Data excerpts
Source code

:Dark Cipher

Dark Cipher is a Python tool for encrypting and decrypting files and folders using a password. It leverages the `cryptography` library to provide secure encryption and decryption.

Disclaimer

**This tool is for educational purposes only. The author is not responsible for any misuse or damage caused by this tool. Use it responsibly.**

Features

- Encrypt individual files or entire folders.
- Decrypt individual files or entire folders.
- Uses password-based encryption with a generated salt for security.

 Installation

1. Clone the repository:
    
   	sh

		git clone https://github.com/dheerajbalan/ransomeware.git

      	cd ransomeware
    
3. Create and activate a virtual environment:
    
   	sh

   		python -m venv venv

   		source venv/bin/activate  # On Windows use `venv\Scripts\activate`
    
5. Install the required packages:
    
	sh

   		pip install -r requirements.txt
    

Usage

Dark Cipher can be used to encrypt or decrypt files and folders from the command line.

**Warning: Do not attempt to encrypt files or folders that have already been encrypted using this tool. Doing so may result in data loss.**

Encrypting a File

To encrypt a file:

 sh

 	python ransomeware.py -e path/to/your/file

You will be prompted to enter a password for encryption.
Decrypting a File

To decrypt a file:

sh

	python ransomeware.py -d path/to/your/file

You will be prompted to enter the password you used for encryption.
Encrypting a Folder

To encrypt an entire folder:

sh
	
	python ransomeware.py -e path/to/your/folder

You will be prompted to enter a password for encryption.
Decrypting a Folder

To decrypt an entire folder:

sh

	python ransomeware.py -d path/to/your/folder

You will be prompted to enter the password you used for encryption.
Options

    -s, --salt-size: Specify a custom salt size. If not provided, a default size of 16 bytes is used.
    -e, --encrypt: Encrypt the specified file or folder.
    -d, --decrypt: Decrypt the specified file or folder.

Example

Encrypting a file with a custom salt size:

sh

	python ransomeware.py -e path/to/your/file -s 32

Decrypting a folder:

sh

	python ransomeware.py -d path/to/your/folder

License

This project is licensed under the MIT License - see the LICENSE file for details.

### WHAT YOU WILL DO
Search the records for the word "ransomeware" and copy every line where it occurs.

### RESULT OF THIS EXERCISE
		git clone https://github.com/dheerajbalan/ransomeware.git
      	cd ransomeware
 	python ransomeware.py -e path/to/your/file
	python ransomeware.py -d path/to/your/file
	python ransomeware.py -e path/to/your/folder
	python ransomeware.py -d path/to/your/folder
	python ransomeware.py -e path/to/your/file -s 32
	python ransomeware.py -d path/to/your/folder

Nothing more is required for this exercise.